And what is pushing the important rum industry down the slippery export slope to severe damage if not oblivion ais the subsidies which the United States Virgin Islands (USVI) is providing to Diageo, the British-owned rum producer and spirits distributor.

That bleak assessment came from Barbados’ Ambassador to the United States, John Beale, the point person in Washington leading the fight for rum Caribbean producers.

“The level of subsidies introduced by the USVI is so huge that it covered 100 per cent of the construction cost of the rum facilities (in St. Croix); all production, marketing and distribution costs; as well as customs duties, corporate income taxes and exemptions from all sales taxes and property taxes,” Beale explained in an aide memoire distributed on Capitol Hill. “This has created a disproportionate and unfair competitive advantage. Who can compete with zero costs”?

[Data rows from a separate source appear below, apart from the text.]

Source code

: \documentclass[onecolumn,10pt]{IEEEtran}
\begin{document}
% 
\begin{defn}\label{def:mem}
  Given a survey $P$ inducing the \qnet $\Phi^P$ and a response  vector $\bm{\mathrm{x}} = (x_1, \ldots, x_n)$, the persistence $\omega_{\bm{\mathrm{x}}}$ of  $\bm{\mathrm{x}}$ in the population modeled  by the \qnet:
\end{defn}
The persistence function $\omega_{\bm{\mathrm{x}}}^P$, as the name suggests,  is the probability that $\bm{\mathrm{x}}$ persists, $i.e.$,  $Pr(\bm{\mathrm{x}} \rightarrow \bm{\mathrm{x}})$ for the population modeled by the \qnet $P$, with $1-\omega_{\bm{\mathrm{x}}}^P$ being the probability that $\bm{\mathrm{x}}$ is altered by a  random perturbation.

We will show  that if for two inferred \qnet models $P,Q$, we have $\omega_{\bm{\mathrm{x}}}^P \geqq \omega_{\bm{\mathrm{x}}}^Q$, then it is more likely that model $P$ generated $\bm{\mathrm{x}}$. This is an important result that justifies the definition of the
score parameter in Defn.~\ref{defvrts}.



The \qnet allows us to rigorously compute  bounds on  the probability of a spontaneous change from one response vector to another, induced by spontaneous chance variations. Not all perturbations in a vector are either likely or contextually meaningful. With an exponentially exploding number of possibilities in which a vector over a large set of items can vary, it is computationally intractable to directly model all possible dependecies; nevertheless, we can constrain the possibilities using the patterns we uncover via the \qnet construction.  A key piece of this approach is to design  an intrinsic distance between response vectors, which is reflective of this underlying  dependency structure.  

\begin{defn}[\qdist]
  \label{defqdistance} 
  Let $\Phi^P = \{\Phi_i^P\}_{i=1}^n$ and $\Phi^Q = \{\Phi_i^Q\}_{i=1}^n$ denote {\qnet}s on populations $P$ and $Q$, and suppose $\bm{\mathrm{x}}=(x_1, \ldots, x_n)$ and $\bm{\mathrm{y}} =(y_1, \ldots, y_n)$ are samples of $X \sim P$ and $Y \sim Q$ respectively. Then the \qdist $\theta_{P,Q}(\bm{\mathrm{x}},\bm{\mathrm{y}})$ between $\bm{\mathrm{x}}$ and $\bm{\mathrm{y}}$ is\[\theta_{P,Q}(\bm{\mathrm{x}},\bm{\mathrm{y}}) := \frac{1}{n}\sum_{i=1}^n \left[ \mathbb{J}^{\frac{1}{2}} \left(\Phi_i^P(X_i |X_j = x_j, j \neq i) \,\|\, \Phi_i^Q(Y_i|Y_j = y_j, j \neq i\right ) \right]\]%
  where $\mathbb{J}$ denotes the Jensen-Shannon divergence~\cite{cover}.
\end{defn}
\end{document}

Certainly, Barbados can’t. In fact, no country can compete on those terms. Basically, what needs to be done is for the region to mount a successful campaign in Congress to curb the abusive use of “the carry-over” funds that are boosting Diageo’s profits. That battle must be fought in the House of Representatives and the Senate, both of which will be in the hands of Republicans come January. Philosophically, the Republicans, who won control of Congress a few weeks ago in the mid-term elections, should be the natural allies of the Caribbean in the effort to reduce the subsidies, but with Diageo as a powerful lobby, political campaign financing to both parties may win out over what’s legally and morally right.

A major challenge for Beale, Barbados and the rest of the region will be successfully encouraging a sufficiently large number of conservative and center-right newly elected Republicans on Capitol Hill to force the USVI to slash, not eliminate altogether, the subsidies.

Having jettisoned early plans to haul the United States before the World Trade Organisation (WTO) in Geneva for providing illegal subsidies under international law, Barbados and other countries are left with a single option: pressing for a change in US law to prevent the USVI from continuing to use taxpayer’s money to finance the production and distribution costs of rum mad.

“I am sure we would win the case if we turned to the WTO. But going there would be costly, given the legal and other fees we would have to pay to present our case,” said Beale. “But even if we won the case, there is no guarantee that the US would compensate us if ordered by the WTO to do so.”

Just look at what happened to Antigua and Barbuda when it took the US to the WTO over the damage Washington did to Antigua’s legitimate Internet gaming industry. The Eastern Caribbean state won but the US used its financial muscle and influence to decline to compensate the small nation.

Clearly, the excise taxes the USVI is diverting to Diageo were never intended to be used as corporate subsidies to foreign-owned corporations. They were originally given to USVI and Puerto Rico to improve their infrastructure.

“Our focus must be on placing limits on the use of the cover-over” funds, not eliminating them altogether,” Beale told the Business Authority the other day. “Interestingly, Puerto Rico, a beneficiary of the funds, is supporting the Caribbean because it would prefer to use the money from Washington to improve the quality of its people’s lives instead of being forced to turn it over to rum producers to boost their profits. Puerto Rico was  forced into subsidizing rum production in order to compete against USVI.”

As Beale sees it, the Caribbean’s must get its diaspora in Florida, New York, Massachusetts, Connecticut and New Jersey to change the US “cover-over” law. They can do that by reaching out to their federal lawmakers, especially the Republicans in the House and the Senate to change the way the taxes are being used.

In an address at an Independence gala in Orlando organised by the Barbados Association of Central Florida in November, the ambassador said that the diaspora should undertake a lobbying campaign that encourage their Congressional representatives in Congress to amend the cover-over law.

“Barbados needs your support as we try to safeguard our rum industry from the unfair trade practices of the US, which heavily subsidies rum production in its Caribbean territories to such an extent that it is making Barbados rum uncompetitive in the US market,” he told the Bajans. “Indeed, this is a very serious issue which will impact not only on the economy of Barbados but also on the economies of all Caricom countries which produce rum.”

The export figures tell much of the story about rum. Between January and August this year Barbados’ rum sales to the US amounted to US$12.4 million, down from US$16.8 million earned in the first eight months of 2013, a 26 per cent drop.  Rum imports into the US remained steady in the January-August period, amounting to US$61.8 million, virtually the same as a year before.

With hundreds of people employed in Barbados’ rum production, any further declines in the years ahead would be devastating to the industry.

And that’s where the banana industry comes in. For it was Washington that pushed the WTO to order a dismantling of the special concessions given to St Lucia,

St Vincent and other banana producing countries by the European Union that eventually wiped out the banana industry. Now American subsidies are threatening the viability of rum exports.

Perhaps the Republicans on Capitol Hill may be the Caribbean’s last hope to save rum from being pushed out of its most lucrative market, the US.